Sunday, January 27, 2019

Charlie Munger on learning to be a great investor

A frequently asked question is, how do you learn to be a great investor? 
First of all, you have to understand your own nature, said Munger. "Each person has to play the game given his own marginal utility considerations and in a way that takes into account his own psychology. If losses are going to make you miserable—and some losses are inevitable—you might be wise to utilize a very conservative pattern of investment and saving all your life. So you have to adapt your strategy to your own nature and your own talents. I don't think there's a one-size-fits-all investment strategy that I can give you."   
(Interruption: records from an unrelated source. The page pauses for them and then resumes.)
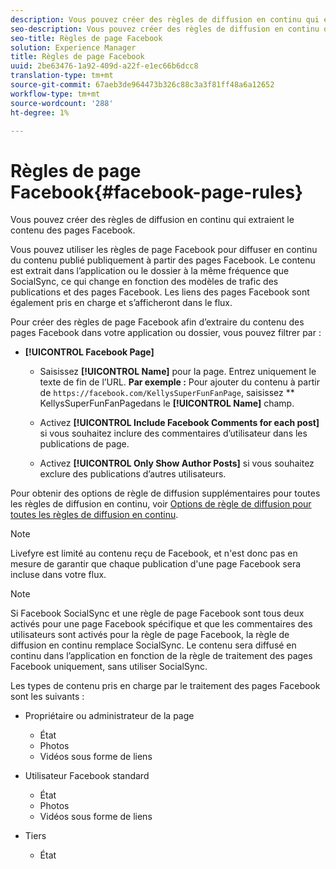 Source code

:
 ```yaml
---
description: Vous pouvez créer des règles de diffusion en continu qui extraient le contenu des pages Facebook.
seo-description: Vous pouvez créer des règles de diffusion en continu qui extraient le contenu des pages Facebook.
seo-title: Règles de page Facebook
solution: Experience Manager
title: Règles de page Facebook
uuid: 2be63476-1a92-409d-a22f-e1ec66b6dcc8
translation-type: tm+mt
source-git-commit: 67aeb3de964473b326c88c3a3f81ff48a6a12652
workflow-type: tm+mt
source-wordcount: '288'
ht-degree: 1%

---
```



# Règles de page Facebook{#facebook-page-rules}

Vous pouvez créer des règles de diffusion en continu qui extraient le contenu des pages Facebook.

Vous pouvez utiliser les règles de page Facebook pour diffuser en continu du contenu publié publiquement à partir des pages Facebook. Le contenu est extrait dans l’application ou le dossier à la même fréquence que SocialSync, ce qui change en fonction des modèles de trafic des publications et des pages Facebook. Les liens des pages Facebook sont également pris en charge et s’afficheront dans le flux.

Pour créer des règles de page Facebook afin d’extraire du contenu des pages Facebook dans votre application ou dossier, vous pouvez filtrer par :

* **[!UICONTROL Facebook Page]**

   * Saisissez **[!UICONTROL Name]** pour la page. Entrez uniquement le texte de fin de l’URL. **Par exemple :** Pour ajouter du contenu à partir de  `https://facebook.com/KellysSuperFunFanPage`, saisissez  ** KellysSuperFunFanPagedans le  **[!UICONTROL Name]** champ.

   * Activez **[!UICONTROL Include Facebook Comments for each post]** si vous souhaitez inclure des commentaires d’utilisateur dans les publications de page.
   * Activez **[!UICONTROL Only Show Author Posts]** si vous souhaitez exclure des publications d’autres utilisateurs.

Pour obtenir des options de règle de diffusion supplémentaires pour toutes les règles de diffusion en continu, voir [Options de règle de diffusion pour toutes les règles de diffusion en continu](../c-streams/c-stream-rule-options-for-all-stream-rules.md#c_stream_rule_options_for_all_stream_rules).

>[!NOTE]
>
>Livefyre est limité au contenu reçu de Facebook, et n&#39;est donc pas en mesure de garantir que chaque publication d&#39;une page Facebook sera incluse dans votre flux.

>[!NOTE]
>
>Si Facebook SocialSync et une règle de page Facebook sont tous deux activés pour une page Facebook spécifique et que les commentaires des utilisateurs sont activés pour la règle de page Facebook, la règle de diffusion en continu remplace SocialSync. Le contenu sera diffusé en continu dans l’application en fonction de la règle de traitement des pages Facebook uniquement, sans utiliser SocialSync.

Les types de contenu pris en charge par le traitement des pages Facebook sont les suivants :

* Propriétaire ou administrateur de la page

   * État
   * Photos
   * Vidéos sous forme de liens

* Utilisateur Facebook standard

   * État
   * Photos
   * Vidéos sous forme de liens

* Tiers

   * État

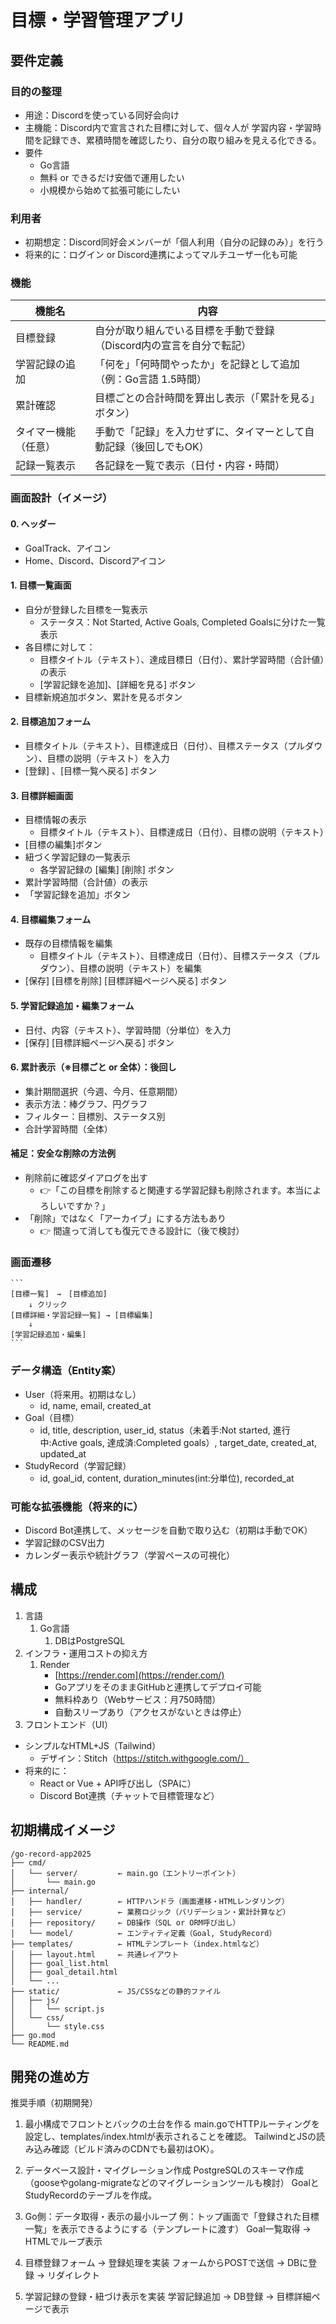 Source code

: # 目標・学習管理アプリ
## 要件定義
### 目的の整理
  - 用途：Discordを使っている同好会向け
  - 主機能：Discord内で宣言された目標に対して、個々人が 学習内容・学習時間を記録でき、累積時間を確認したり、自分の取り組みを見える化できる。
  - 要件
    - Go言語
    - 無料 or できるだけ安価で運用したい
    - 小規模から始めて拡張可能にしたい
### 利用者
- 初期想定：Discord同好会メンバーが「個人利用（自分の記録のみ）」を行う
- 将来的に：ログイン or Discord連携によってマルチユーザー化も可能
### 機能
  | 機能名               | 内容                                                                |
  | -------------------- | ------------------------------------------------------------------- |
  | 目標登録             | 自分が取り組んでいる目標を手動で登録（Discord内の宣言を自分で転記） |
  | 学習記録の追加       | 「何を」「何時間やったか」を記録として追加（例：Go言語 1.5時間）    |
  | 累計確認             | 目標ごとの合計時間を算出し表示（「累計を見る」ボタン）              |
  | タイマー機能（任意） | 手動で「記録」を入力せずに、タイマーとして自動記録（後回しでもOK）  |
  | 記録一覧表示         | 各記録を一覧で表示（日付・内容・時間）                              |
### 画面設計（イメージ）
  #### 0. ヘッダー
  - GoalTrack、アイコン
  - Home、Discord、Discordアイコン
  #### 1. 目標一覧画面
  - 自分が登録した目標を一覧表示
    - ステータス：Not Started, Active Goals, Completed Goalsに分けた一覧表示
  - 各目標に対して：
    - 目標タイトル（テキスト）、達成目標日（日付）、累計学習時間（合計値）の表示
    - [学習記録を追加]、[詳細を見る] ボタン
  - 目標新規追加ボタン、累計を見るボタン

  #### 2. 目標追加フォーム
  - 目標タイトル（テキスト）、目標達成日（日付）、目標ステータス（プルダウン）、目標の説明（テキスト）を入力
  - [登録] 、[目標一覧へ戻る] ボタン

  #### 3. 目標詳細画面
  - 目標情報の表示
    - 目標タイトル（テキスト）、目標達成日（日付）、目標の説明（テキスト）
  - [目標の編集]ボタン
  - 紐づく学習記録の一覧表示
    - 各学習記録の [編集] [削除] ボタン
  - 累計学習時間（合計値）の表示
  - 「学習記録を追加」ボタン

  #### 4. 目標編集フォーム
  - 既存の目標情報を編集
    - 目標タイトル（テキスト）、目標達成日（日付）、目標ステータス（プルダウン）、目標の説明（テキスト）を編集
  - [保存] [目標を削除] [目標詳細ページへ戻る] ボタン

  #### 5. 学習記録追加・編集フォーム
  - 日付、内容（テキスト）、学習時間（分単位）を入力
  - [保存] [目標詳細ページへ戻る] ボタン

  #### 6. 累計表示（※目標ごと or 全体）：後回し
  - 集計期間選択（今週、今月、任意期間）
  - 表示方法：棒グラフ、円グラフ
  - フィルター：目標別、ステータス別
  - 合計学習時間（全体）
  #### 補足：安全な削除の方法例
  - 削除前に確認ダイアログを出す
      - 👉「この目標を削除すると関連する学習記録も削除されます。本当によろしいですか？」
  - 「削除」ではなく「アーカイブ」にする方法もあり
    - 👉 間違って消しても復元できる設計に（後で検討）
### 画面遷移
    ```
    [目標一覧]　→　[目標追加]
        ↓ クリック
    [目標詳細・学習記録一覧] → [目標編集]
        ↓
    [学習記録追加・編集]
    ```
### データ構造（Entity案）
- User（将来用。初期はなし）
  - id, name, email, created_at
- Goal（目標）
  - id, title, description, user_id, status（未着手:Not started, 進行中:Active goals, 達成済:Completed goals）, target_date, created_at, updated_at
- StudyRecord（学習記録）
  - id, goal_id, content, duration_minutes(int:分単位), recorded_at
### 可能な拡張機能（将来的に）
  - Discord Bot連携して、メッセージを自動で取り込む（初期は手動でOK）
  - 学習記録のCSV出力
  - カレンダー表示や統計グラフ（学習ペースの可視化）

## 構成
1. 言語
   1. Go言語
      1. DBはPostgreSQL
2. インフラ・運用コストの抑え方
   1. Render
      - [https://render.com](https://render.com/)
      - GoアプリをそのままGitHubと連携してデプロイ可能
      - 無料枠あり（Webサービス：月750時間）
      - 自動スリープあり（アクセスがないときは停止）
3. フロントエンド（UI）
  - シンプルなHTML+JS（Tailwind）
    - デザイン：Stitch（https://stitch.withgoogle.com/）
  - 将来的に：
    - React or Vue + API呼び出し（SPAに）
    - Discord Bot連携（チャットで目標管理など）

## 初期構成イメージ
```
/go-record-app2025
├── cmd/
│   └── server/         ← main.go（エントリーポイント）
│       └── main.go
├── internal/
│   ├── handler/        ← HTTPハンドラ（画面遷移・HTMLレンダリング）
│   ├── service/        ← 業務ロジック（バリデーション・累計計算など）
│   ├── repository/     ← DB操作（SQL or ORM呼び出し）
│   └── model/          ← エンティティ定義（Goal, StudyRecord）
├── templates/          ← HTMLテンプレート（index.htmlなど）
│   ├── layout.html     ← 共通レイアウト
│   ├── goal_list.html
│   ├── goal_detail.html
│   └── ...
├── static/             ← JS/CSSなどの静的ファイル
│   ├── js/
│   │   └── script.js
│   └── css/
│       └── style.css
├── go.mod
└── README.md

```

## 開発の進め方
推奨手順（初期開発）
1. 最小構成でフロントとバックの土台を作る
main.goでHTTPルーティングを設定し、templates/index.htmlが表示されることを確認。
TailwindとJSの読み込み確認（ビルド済みのCDNでも最初はOK）。

2. データベース設計・マイグレーション作成
PostgreSQLのスキーマ作成（gooseやgolang-migrateなどのマイグレーションツールも検討）
GoalとStudyRecordのテーブルを作成。

3. Go側：データ取得・表示の最小ループ
例：トップ画面で「登録された目標一覧」を表示できるようにする（テンプレートに渡す）
Goal一覧取得 → HTMLでループ表示

4. 目標登録フォーム → 登録処理を実装
フォームからPOSTで送信 → DBに登録 → リダイレクト

5. 学習記録の登録・紐づけ表示を実装
学習記録追加 → DB登録 → 目標詳細ページで表示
Then, says Munger, you have to gather information. "I think both Warren and I learn more from the great business magazines than we do anywhere else," said Charlie. "It's such an easy, shorthand way of getting a vast variety of business experience just to riffle through issue after issue covering a great variety of businesses. And if you get into the mental habit of relating what you're reading to the basic structure of the underlying ideas being demonstrated, you gradually accumulate some wisdom about investing. I don't think you can get to be a really good investor over a broad range without doing a massive amount of reading. I don't think any one book will do it for you." 
...Munger explained that a person's reading should not be random: "...you have to have some idea of why you're looking for the information. Don't read annual reports the way Francis Bacon said you do science—which, by the way, is not the way you do science—where you just collect endless data and then only later do you try to make sense of it. You have to start with some ideas about reality. And then you have to look to see whether what you're seeing fits in with proven basic concepts. 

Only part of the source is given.